This past week, many of the larger gold mining companies came clean, announcing decreases in their gold reserves. Barrick acknowledged a 26% decline in reserves (down 36 mil oz from 140), over half of which is due to lowered gold price assumptions ($1,100 vs. $1,500/oz). This bad news comes in addition to a $2.8 billion impairment charge, and after already pulling ~50 million ounces off the books from the Pascua Lama and Cerro Casale deposits which “did not meet investment criteria”. The change in its gold price assumption also resulted in a 2.5% increase in overall reserve grade for the company’s deposits, and a 16% increase at its active mining operations. Low grade mineralization was left out of the new estimates.

Goldcorp removed 11% of its reserves, after lowering its gold price assumption just $50/oz (from $1,350 to $1,300); if one includes the previously announced changes in its Penasquitos mine plan, a 19% decline overall. The decreased gold price assumption (plus resource-to-reserve conversions) resulted in a 29% (0.23g/t Au) increase in company-wide reserve grade. However, mined grade at most operations were above the reserve grade, suggesting the company is high grading its deposits.

Newcrest Mining stuck with its $1,250 gold price for reserves calculations, yet lopped 11% off its total reserves at year-end. Half-year profits were off 88% in 2013, but the company hopes to achieve positive free cash flow in 2014 via “optimizing current operations, maintaining growth options and maximizing free cash flow to enable the company to reduce gearing and return to paying dividends to shareholders," according to Managing Director Greg Robinson.
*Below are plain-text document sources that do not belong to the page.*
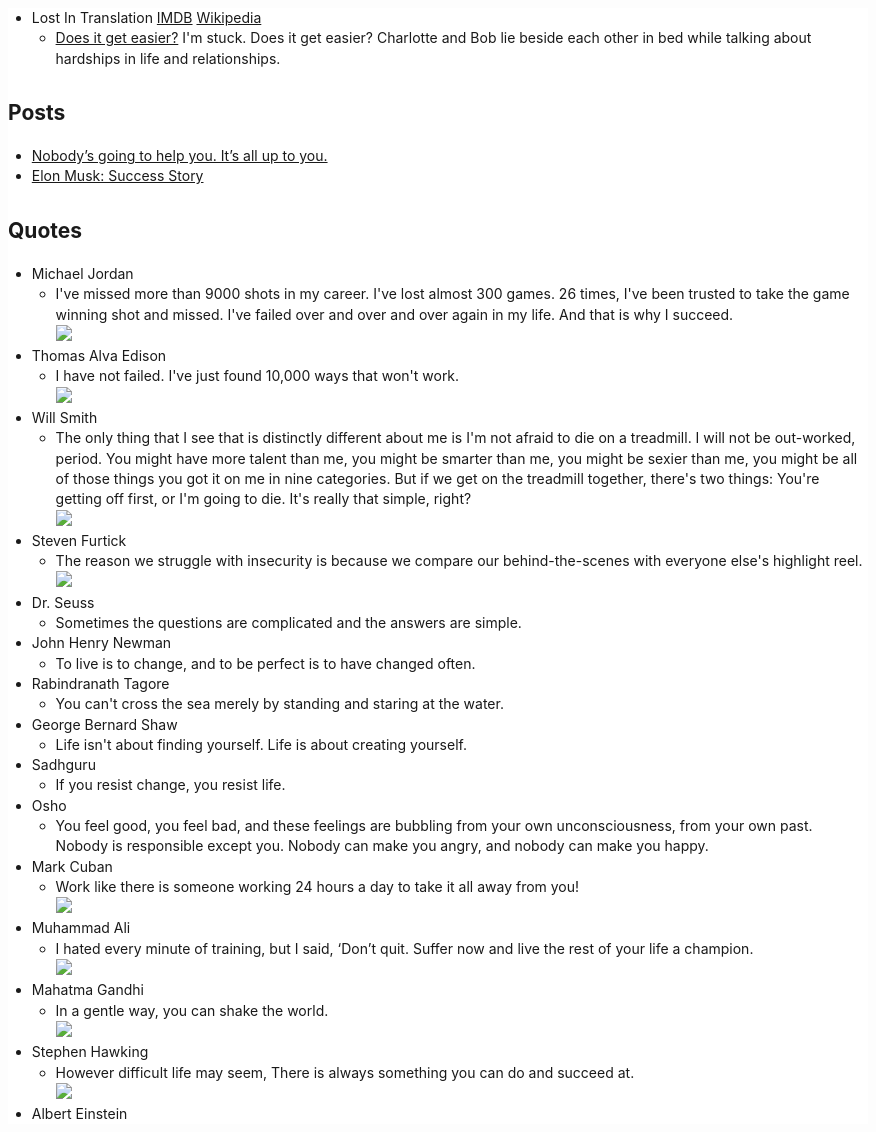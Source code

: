 - Lost In Translation [IMDB](https://www.imdb.com/title/tt0335266/) [Wikipedia](<https://en.wikipedia.org/wiki/Lost_in_Translation_(film)>)
  - [Does it get easier?](https://www.youtube.com/watch?v=eNK7N3AwVFQ) I'm stuck. Does it get easier? Charlotte and Bob lie beside each other in bed while talking about hardships in life and relationships.

## Posts

- [Nobody’s going to help you. It’s all up to you.](https://sivers.org/up2you)
- [Elon Musk: Success Story](https://www.investopedia.com/university/elon-musk-biography/elon-musk-success-story.asp)

## Quotes

- Michael Jordan
  - I've missed more than 9000 shots in my career. I've lost almost 300 games. 26 times, I've been trusted to take the game winning shot and missed. I've failed over and over and over again in my life. And that is why I succeed. <br> ![](https://www.azquotes.com/picture-quotes/quote-i-ve-missed-more-than-9000-shots-in-my-career-i-ve-lost-almost-300-games-26-times-i-michael-jordan-15-6-0618.jpg)
- Thomas Alva Edison
  - I have not failed. I've just found 10,000 ways that won't work. <br> ![](https://addicted2success.com/wp-content/uploads/2016/01/Thomas-Edison1.jpg)
- Will Smith
  - The only thing that I see that is distinctly different about me is I'm not afraid to die on a treadmill. I will not be out-worked, period. You might have more talent than me, you might be smarter than me, you might be sexier than me, you might be all of those things you got it on me in nine categories. But if we get on the treadmill together, there's two things: You're getting off first, or I'm going to die. It's really that simple, right? <br> ![](https://image.slidesharecdn.com/pppt-willsmith-140925035833-phpapp01/95/will-smith-quotes-9-638.jpg?cb=1411617693)
- Steven Furtick
  - The reason we struggle with insecurity is because we compare our behind-the-scenes with everyone else's highlight reel. <br> ![](https://i.pinimg.com/originals/46/45/c3/4645c3caec17c4bdb22a4bad231fd16d.jpg)
- Dr. Seuss
  - Sometimes the questions are complicated and the answers are simple.
- John Henry Newman
  - To live is to change, and to be perfect is to have changed often.
- Rabindranath Tagore
  - You can't cross the sea merely by standing and staring at the water.
- George Bernard Shaw
  - Life isn't about finding yourself. Life is about creating yourself.
- Sadhguru
  - If you resist change, you resist life.
- Osho
  - You feel good, you feel bad, and these feelings are bubbling from your own unconsciousness, from your own past. Nobody is responsible except you. Nobody can make you angry, and nobody can make you happy.
- Mark Cuban
  - Work like there is someone working 24 hours a day to take it all away from you! <br> ![](https://succeedfeed.com/wp-content/uploads/2016/12/mark-cuban-quote-work-like-24.jpg)
- Muhammad Ali
  - I hated every minute of training, but I said, ‘Don’t quit. Suffer now and live the rest of your life a champion. <br> ![](https://www.fearlessmotivation.com/wp-content/uploads/2017/08/ali-athlete-quotes-1024x536.jpg)
- Mahatma Gandhi
  - In a gentle way, you can shake the world. <br> ![](https://www.azquotes.com/picture-quotes/quote-in-a-gentle-way-you-can-shake-the-world-mahatma-gandhi-10-58-52.jpg)
- Stephen Hawking
  - However difficult life may seem, There is always something you can do and succeed at. <br> ![](https://www.azquotes.com/picture-quotes/quote-however-difficult-life-may-seem-there-is-always-something-you-can-do-and-succeed-at-stephen-hawking-80-99-68.jpg)
- Albert Einstein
Details were not provided.

Agnico Eagle reported a reserve decrease of ~9%, incorporating a gold price of $1,200, versus last year’s $1,392/oz. I have yet to compile the rest of the gold companies’ changes, and many are yet to announce, but I think you get the picture—reserves down almost across the board.

Kinross is a bit more interesting, and illustrates a point we have been making for some time now: We are mining more than is being found. The company reported a significant decrease in reserves, down 19.9 million ounces, of which 6.7 million is due to the loss of the FDN deposit in Ecuador. Excluding FDN, reserves declined by ~20%, using an unchanged $1,200 per ounce price deck. With the absence of new deposits and assuming the low grade, uneconomic, Lobo-Marte deposit stays that way, Kinross’s production profile looks rather dismal eight years out (Fig. 1 below).

(Fig. 1: Kinross production profile through 2020, assuming no Lobo-Marte or Tasiast ramp up. Source BMO)

Barring an increase in the gold price, the forward production profile of most of the large miners is similar to the preceding chart. Even an increasing gold price may not be relevant, however, if it is not accompanied by increasing profit margins. As you may recall from the distant past (2013), cost inflation by way of capex, labour, energy, consumables, and materials, plus excessive regulatory delays and additional corporate overhead, made the move in the gold price (from $500 to $1,500) almost immaterial to a company’s profitability. If that scenario-- an increasing gold price with concurrent cost inflation-- reoccurs, the gold deposits and reserves currently being downgraded are unlikely to reenter a company’s production profile.

The following chart (Fig. 2) graphically illustrates the real problem gold miners have faced as they tried to maintain or increase production. Since 1997, total tonnes mined went up by about 75%, while grade declined roughly 50%. In short, miners sacrificed grade in order to marginally increase total gold production (~1.7% annually) while barely improving earnings. Looking forward, it is clear that just to maintain current annual mine production of ~86 million ounces will require more of the same: higher throughput at perpetually lower grades—not a winning combination.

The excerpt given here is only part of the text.